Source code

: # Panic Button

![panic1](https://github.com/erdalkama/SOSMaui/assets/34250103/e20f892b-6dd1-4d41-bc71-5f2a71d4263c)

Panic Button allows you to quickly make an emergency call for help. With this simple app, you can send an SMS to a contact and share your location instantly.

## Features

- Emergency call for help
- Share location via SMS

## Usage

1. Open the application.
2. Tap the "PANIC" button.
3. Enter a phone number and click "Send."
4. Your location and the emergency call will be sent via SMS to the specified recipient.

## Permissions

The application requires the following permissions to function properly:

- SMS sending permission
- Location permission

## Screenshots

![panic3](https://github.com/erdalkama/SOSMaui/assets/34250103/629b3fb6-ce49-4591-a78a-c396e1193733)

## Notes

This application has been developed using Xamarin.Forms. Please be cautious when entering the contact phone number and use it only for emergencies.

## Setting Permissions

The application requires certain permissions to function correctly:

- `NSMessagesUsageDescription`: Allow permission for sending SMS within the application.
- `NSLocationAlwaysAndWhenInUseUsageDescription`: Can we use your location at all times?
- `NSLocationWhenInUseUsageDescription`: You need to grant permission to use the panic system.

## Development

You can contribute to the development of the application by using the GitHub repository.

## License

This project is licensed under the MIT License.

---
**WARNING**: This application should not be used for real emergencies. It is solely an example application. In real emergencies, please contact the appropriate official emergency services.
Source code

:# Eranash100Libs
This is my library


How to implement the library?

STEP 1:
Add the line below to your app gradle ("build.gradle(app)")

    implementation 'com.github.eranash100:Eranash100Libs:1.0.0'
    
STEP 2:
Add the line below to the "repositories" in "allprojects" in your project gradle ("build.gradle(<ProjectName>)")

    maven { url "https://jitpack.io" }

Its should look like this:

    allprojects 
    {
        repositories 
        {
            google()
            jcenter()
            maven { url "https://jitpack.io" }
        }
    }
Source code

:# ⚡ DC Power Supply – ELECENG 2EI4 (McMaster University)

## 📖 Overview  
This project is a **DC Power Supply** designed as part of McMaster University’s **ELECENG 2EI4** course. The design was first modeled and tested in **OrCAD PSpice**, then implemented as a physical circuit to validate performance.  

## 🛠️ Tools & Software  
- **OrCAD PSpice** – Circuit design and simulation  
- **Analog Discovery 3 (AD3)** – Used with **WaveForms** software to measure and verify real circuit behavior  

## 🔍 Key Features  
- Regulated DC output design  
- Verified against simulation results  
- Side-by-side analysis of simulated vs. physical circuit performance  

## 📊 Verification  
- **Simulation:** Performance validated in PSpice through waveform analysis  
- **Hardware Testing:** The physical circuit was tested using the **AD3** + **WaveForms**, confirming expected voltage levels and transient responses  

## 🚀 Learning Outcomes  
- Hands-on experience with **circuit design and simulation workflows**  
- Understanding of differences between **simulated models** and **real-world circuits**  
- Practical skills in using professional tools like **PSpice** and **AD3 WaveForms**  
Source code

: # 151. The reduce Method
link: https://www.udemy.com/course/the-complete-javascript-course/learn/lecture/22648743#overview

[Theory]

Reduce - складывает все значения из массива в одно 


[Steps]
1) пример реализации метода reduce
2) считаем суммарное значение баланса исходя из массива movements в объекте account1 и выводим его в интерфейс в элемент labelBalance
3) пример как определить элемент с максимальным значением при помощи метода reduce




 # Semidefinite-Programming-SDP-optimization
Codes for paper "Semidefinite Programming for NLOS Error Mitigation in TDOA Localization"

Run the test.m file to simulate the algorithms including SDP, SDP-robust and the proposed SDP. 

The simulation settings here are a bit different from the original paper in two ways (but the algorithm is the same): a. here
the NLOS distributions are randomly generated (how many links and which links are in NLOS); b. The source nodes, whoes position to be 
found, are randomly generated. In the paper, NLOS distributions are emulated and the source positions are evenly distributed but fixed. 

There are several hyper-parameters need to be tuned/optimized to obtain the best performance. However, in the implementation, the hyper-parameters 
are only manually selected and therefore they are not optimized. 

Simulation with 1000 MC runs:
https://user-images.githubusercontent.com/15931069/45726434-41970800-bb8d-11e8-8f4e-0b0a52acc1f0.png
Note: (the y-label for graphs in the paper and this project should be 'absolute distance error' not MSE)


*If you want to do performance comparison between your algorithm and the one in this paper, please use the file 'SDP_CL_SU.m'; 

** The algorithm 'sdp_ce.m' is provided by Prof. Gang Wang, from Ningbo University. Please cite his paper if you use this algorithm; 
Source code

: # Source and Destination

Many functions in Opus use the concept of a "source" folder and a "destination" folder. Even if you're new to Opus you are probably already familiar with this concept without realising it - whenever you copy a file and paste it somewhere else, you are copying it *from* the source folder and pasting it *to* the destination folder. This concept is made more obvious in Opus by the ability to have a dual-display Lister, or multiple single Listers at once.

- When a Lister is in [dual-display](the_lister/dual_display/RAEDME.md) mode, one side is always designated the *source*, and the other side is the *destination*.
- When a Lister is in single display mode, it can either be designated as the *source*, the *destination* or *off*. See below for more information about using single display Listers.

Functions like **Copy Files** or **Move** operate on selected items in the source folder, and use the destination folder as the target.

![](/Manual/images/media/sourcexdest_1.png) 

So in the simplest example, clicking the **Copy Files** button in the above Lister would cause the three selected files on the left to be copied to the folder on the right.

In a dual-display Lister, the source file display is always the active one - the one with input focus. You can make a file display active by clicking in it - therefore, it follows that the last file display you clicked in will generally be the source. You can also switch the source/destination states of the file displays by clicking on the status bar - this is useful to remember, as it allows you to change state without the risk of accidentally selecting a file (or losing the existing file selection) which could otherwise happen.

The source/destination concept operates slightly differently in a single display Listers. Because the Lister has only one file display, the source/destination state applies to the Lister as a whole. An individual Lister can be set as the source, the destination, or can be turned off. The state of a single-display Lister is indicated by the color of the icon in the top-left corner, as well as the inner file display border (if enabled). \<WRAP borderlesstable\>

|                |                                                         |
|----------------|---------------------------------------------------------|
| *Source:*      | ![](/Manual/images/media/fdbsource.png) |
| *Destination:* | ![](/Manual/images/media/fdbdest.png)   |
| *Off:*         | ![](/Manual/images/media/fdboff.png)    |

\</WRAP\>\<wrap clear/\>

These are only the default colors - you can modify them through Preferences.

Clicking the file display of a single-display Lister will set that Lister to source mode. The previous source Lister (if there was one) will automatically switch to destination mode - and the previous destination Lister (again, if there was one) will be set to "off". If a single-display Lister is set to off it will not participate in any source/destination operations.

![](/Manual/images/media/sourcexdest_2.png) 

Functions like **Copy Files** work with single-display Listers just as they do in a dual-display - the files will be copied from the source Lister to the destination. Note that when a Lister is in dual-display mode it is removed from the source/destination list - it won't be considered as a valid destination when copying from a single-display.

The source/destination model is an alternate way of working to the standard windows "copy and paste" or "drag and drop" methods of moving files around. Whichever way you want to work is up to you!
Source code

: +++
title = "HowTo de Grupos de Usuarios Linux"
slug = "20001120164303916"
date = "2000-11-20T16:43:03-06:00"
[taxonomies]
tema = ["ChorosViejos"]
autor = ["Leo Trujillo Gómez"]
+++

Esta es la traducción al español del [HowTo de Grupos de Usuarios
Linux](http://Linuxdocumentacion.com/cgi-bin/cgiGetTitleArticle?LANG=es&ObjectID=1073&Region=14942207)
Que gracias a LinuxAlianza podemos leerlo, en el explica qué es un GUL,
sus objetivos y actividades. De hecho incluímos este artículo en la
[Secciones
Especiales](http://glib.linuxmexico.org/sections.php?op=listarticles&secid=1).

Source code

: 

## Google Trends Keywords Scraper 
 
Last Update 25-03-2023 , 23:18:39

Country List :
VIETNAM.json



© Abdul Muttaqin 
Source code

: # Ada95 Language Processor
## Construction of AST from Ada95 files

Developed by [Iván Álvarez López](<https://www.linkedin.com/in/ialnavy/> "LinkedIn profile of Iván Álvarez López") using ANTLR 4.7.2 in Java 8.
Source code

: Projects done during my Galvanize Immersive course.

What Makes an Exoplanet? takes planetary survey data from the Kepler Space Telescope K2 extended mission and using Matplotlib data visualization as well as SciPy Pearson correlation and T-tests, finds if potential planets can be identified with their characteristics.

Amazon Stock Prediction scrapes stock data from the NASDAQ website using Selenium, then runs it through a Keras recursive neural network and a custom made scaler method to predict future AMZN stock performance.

******

• [EXERCISE AIM]: From the top of the listing above, restate each line word for word up to and including the line with "## Permissions"; add nothing else.

• [ANSWER SPACE]:
Source code

: # Panic Button

![panic1](https://github.com/erdalkama/SOSMaui/assets/34250103/e20f892b-6dd1-4d41-bc71-5f2a71d4263c)

Panic Button allows you to quickly make an emergency call for help. With this simple app, you can send an SMS to a contact and share your location instantly.

## Features

- Emergency call for help
- Share location via SMS

## Usage

1. Open the application.
2. Tap the "PANIC" button.
3. Enter a phone number and click "Send."
4. Your location and the emergency call will be sent via SMS to the specified recipient.

## Permissions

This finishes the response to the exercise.